Handling Transactions Across Microservices

1 min read

The #1 Microservice Interview Problem: Distributed Transactions

In a monolith, a transaction is easy. You wrap 3 database updates in a single BEGIN TRANSACTION...COMMIT. If one fails, everything rolls back. This is an ACID transaction.

In microservices, this is impossible. Your OrderService, PaymentService, and ShippingService all have their own separate databases. You cannot 'lock' all three at once.

The Scenario: A new e-commerce order.

OrderService: Creates an 'Order' (local transaction 1).
PaymentService: Takes the payment (local transaction 2).
ShippingService: Creates a shipment (local transaction 3).

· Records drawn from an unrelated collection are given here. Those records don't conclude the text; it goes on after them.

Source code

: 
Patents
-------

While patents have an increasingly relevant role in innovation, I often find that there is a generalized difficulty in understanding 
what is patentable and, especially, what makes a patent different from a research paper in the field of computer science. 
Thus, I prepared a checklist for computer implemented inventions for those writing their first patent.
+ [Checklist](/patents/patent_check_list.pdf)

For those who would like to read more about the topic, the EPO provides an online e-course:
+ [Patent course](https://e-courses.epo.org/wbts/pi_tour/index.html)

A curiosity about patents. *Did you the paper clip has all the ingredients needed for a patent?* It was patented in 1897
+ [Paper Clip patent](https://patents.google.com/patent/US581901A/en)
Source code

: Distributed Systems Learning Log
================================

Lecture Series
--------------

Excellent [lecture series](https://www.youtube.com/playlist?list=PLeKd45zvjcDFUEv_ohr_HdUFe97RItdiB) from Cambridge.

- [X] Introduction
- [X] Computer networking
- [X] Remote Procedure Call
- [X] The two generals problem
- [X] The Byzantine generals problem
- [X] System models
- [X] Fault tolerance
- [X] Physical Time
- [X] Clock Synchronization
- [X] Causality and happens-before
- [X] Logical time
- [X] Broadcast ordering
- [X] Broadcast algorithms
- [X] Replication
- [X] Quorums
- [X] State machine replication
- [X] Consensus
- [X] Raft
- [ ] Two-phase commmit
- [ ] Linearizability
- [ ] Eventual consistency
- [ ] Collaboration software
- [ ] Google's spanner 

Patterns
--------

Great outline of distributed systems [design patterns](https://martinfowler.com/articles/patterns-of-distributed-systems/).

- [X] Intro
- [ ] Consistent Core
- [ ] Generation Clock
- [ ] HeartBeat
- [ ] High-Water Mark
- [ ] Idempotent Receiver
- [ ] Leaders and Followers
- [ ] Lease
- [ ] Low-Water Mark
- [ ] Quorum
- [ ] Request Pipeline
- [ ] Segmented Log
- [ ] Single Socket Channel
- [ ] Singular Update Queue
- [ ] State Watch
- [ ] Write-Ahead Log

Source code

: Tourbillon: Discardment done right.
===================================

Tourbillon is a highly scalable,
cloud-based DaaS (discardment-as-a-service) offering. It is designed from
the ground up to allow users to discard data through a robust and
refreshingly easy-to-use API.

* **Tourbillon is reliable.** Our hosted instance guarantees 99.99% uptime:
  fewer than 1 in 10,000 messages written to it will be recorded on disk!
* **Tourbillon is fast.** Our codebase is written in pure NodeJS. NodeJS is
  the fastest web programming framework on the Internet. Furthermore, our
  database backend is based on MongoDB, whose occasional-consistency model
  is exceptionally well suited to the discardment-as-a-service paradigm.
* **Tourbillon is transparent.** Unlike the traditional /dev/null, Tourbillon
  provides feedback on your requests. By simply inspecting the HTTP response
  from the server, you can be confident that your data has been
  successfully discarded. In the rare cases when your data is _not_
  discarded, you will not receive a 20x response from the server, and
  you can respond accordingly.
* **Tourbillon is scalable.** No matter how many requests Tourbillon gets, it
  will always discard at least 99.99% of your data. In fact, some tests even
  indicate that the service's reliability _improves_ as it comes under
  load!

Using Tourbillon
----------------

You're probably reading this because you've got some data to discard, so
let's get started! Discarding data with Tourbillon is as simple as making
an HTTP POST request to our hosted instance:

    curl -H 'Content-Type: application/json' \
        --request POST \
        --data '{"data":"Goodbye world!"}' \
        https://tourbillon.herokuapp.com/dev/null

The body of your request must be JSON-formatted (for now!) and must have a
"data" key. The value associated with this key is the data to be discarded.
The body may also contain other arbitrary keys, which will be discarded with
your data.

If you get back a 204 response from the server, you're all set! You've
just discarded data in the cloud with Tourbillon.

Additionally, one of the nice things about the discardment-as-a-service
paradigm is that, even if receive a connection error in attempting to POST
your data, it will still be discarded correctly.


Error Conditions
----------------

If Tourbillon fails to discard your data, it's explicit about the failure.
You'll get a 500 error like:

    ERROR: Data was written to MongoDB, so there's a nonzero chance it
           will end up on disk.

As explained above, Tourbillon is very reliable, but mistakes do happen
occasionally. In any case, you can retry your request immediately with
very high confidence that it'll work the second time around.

The Problem: What if Step 1 and 2 succeed, but Step 3 (Shipping) fails? The user has paid, but the item won't ship. The system is now in an inconsistent, broken state. We need a way to 'roll back' the payment and the order.

The Solution: The Saga Pattern. A Saga is a sequence of local transactions. When one local transaction completes, it triggers the next. If any step fails, the Saga is responsible for executing compensating transactions to 'undo' the preceding work.

This cluster will explain what Sagas are, the two ways to build them (Choreography vs. Orchestration), and how they handle failures.

Why 'Two-Phase Commit' (2PC) is Not the Answer

Interview Question: 'Why can't we just use a two-phase commit (2PC) for microservices?'

This is a common question to check your architectural knowledge. 2PC is a classic 'distributed transaction' protocol.

Answer: 'A two-phase commit is a 'chatty' protocol that tries to enforce ACID properties across distributed databases. It's considered an anti-pattern in modern microservices for two main reasons:'

It Requires Locking (It's Synchronous): 2PC works by having a 'coordinator' tell all participating services to 'prepare' (lock their databases) and then 'commit'. While a service is 'prepared', its database resources are locked. In a high-availability, distributed system, this is a performance killer. If one service is slow, all other services must wait, holding their locks.
It Violates Autonomy: The core idea of microservices is that each service is autonomous and independent. 2PC couples them together tightly. The coordinator becomes a single point of failure. If the coordinator crashes, all services are left with locked databases, unsure whether to commit or roll back.

The simple answer: '2PC is too slow, synchronous, and 'chatty'. It couples services together and creates blocking locks, which kills performance and availability—the very things microservices are trying to achieve.'

Saga Pattern 1: Choreography (The 'Event-Based' Model)

Interview Question: 'What is Saga Choreography?'

Answer: 'Choreography is a decentralized way to implement a Saga. There is no central coordinator. Instead, each service, after completing its local transaction, emits an event. Other services listen for these events and are triggered to perform their own part of the process.'

Analogy: It's like a chain reaction or dominoes. One domino falls (emits an event), which hits the next one, and so on.

Our E-Commerce Example (Choreography):

We would use a message bus like RabbitMQ or Kafka.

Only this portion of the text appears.